**** Given data

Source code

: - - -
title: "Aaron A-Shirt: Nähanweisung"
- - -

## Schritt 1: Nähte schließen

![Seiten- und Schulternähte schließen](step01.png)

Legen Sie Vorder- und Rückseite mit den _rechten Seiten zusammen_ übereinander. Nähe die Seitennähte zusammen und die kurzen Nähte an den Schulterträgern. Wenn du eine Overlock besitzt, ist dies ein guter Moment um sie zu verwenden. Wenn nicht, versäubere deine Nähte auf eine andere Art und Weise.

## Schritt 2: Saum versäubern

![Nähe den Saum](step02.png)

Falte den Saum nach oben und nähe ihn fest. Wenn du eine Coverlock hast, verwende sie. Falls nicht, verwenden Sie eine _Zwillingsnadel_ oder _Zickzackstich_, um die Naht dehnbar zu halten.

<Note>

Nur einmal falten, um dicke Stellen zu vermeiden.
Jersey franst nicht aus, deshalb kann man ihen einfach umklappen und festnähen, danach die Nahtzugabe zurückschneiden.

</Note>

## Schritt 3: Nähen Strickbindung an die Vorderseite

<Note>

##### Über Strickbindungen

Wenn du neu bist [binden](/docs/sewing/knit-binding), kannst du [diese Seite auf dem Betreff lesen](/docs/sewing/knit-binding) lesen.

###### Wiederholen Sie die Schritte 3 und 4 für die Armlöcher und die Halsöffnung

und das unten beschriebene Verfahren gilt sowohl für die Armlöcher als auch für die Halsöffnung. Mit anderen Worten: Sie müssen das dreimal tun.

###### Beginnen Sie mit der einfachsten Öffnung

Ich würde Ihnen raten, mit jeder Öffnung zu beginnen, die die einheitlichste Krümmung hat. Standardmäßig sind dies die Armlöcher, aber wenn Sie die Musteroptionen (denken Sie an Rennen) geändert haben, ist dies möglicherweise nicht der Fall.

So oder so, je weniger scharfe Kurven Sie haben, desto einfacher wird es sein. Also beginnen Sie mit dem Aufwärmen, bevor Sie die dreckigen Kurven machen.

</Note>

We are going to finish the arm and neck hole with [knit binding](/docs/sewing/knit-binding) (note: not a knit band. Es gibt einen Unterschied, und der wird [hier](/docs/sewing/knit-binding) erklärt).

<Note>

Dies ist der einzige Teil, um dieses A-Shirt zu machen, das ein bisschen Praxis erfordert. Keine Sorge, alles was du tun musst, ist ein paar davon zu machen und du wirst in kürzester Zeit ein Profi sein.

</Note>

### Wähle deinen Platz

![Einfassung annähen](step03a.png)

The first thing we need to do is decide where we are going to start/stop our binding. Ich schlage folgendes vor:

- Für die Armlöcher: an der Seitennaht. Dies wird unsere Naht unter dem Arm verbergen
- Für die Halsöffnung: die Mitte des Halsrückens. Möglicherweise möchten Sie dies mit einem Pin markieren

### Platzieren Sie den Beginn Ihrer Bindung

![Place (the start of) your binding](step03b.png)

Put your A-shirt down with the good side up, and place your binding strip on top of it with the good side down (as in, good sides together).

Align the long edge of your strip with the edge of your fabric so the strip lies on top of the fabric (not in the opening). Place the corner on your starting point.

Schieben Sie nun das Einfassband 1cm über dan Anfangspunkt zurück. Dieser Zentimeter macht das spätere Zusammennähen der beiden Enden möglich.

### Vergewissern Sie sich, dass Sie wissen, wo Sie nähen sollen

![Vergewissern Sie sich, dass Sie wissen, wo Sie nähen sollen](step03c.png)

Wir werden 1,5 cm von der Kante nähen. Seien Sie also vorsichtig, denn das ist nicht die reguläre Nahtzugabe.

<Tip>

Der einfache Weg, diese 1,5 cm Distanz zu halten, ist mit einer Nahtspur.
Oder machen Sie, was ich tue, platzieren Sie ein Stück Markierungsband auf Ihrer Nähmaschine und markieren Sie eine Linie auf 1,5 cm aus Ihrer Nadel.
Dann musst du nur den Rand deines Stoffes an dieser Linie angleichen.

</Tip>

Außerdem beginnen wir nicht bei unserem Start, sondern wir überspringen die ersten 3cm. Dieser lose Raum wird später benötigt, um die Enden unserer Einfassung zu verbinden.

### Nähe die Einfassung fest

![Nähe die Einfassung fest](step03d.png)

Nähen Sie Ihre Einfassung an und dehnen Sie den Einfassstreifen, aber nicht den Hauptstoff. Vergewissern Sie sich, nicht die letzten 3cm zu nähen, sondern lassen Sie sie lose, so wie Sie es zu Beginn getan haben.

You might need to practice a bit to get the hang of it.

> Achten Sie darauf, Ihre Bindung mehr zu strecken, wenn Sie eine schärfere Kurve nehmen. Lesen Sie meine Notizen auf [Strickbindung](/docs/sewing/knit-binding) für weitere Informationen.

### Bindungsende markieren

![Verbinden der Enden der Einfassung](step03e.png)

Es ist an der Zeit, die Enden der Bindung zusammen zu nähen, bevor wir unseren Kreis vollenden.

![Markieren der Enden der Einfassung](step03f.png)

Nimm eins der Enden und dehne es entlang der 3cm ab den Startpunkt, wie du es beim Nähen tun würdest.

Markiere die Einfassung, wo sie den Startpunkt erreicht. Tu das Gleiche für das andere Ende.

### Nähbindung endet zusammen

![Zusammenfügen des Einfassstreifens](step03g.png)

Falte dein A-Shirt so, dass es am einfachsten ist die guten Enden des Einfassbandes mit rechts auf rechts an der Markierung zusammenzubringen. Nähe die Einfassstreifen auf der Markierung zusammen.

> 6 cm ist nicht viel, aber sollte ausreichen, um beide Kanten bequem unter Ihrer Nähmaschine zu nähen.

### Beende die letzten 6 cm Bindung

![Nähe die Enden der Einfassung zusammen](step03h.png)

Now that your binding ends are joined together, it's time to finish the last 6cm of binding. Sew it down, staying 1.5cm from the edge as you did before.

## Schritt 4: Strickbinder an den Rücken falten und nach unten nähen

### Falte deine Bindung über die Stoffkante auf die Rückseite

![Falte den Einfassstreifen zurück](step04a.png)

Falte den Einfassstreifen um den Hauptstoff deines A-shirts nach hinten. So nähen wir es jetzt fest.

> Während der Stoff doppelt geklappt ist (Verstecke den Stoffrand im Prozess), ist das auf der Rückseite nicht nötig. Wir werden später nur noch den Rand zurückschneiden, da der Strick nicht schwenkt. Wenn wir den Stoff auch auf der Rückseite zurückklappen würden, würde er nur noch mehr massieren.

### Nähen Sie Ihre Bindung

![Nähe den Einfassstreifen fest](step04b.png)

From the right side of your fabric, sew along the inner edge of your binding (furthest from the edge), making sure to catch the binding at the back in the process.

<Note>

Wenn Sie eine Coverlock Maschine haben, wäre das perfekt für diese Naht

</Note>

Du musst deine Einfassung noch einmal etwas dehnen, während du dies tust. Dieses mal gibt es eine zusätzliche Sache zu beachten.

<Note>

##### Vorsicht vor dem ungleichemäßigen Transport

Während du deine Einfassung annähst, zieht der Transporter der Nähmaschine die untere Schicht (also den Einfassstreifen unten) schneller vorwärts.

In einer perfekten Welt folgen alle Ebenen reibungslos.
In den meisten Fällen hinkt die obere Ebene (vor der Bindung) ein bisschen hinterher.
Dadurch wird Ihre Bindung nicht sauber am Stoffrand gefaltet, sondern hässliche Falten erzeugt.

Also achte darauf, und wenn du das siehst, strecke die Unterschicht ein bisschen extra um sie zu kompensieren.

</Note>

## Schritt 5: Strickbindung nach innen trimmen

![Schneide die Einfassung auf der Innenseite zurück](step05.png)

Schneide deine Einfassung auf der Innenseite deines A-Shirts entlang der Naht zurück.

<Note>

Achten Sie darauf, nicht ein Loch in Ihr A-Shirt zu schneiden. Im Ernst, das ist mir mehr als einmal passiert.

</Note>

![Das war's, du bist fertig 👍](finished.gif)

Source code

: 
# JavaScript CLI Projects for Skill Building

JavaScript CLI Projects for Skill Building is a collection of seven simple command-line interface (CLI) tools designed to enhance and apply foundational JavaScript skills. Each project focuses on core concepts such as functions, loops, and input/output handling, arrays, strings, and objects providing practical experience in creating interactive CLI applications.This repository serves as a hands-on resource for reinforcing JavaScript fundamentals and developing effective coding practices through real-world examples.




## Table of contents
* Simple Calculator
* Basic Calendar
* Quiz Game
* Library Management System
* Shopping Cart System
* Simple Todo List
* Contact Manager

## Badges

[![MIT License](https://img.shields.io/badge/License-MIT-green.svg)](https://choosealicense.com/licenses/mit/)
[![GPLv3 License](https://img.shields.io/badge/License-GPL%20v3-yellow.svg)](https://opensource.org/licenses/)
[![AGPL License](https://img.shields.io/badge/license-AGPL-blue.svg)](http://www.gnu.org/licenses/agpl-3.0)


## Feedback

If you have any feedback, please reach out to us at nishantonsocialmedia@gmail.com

********

Directions
Go through the data above from its first line and copy each line exactly, stopping once the line with "und Schulternähte schließen](step01.png)" has been copied.

Exercise solution
Source code

: - - -
title: "Aaron A-Shirt: Nähanweisung"
- - -

## Schritt 1: Nähte schließen

![Seiten- und Schulternähte schließen](step01.png)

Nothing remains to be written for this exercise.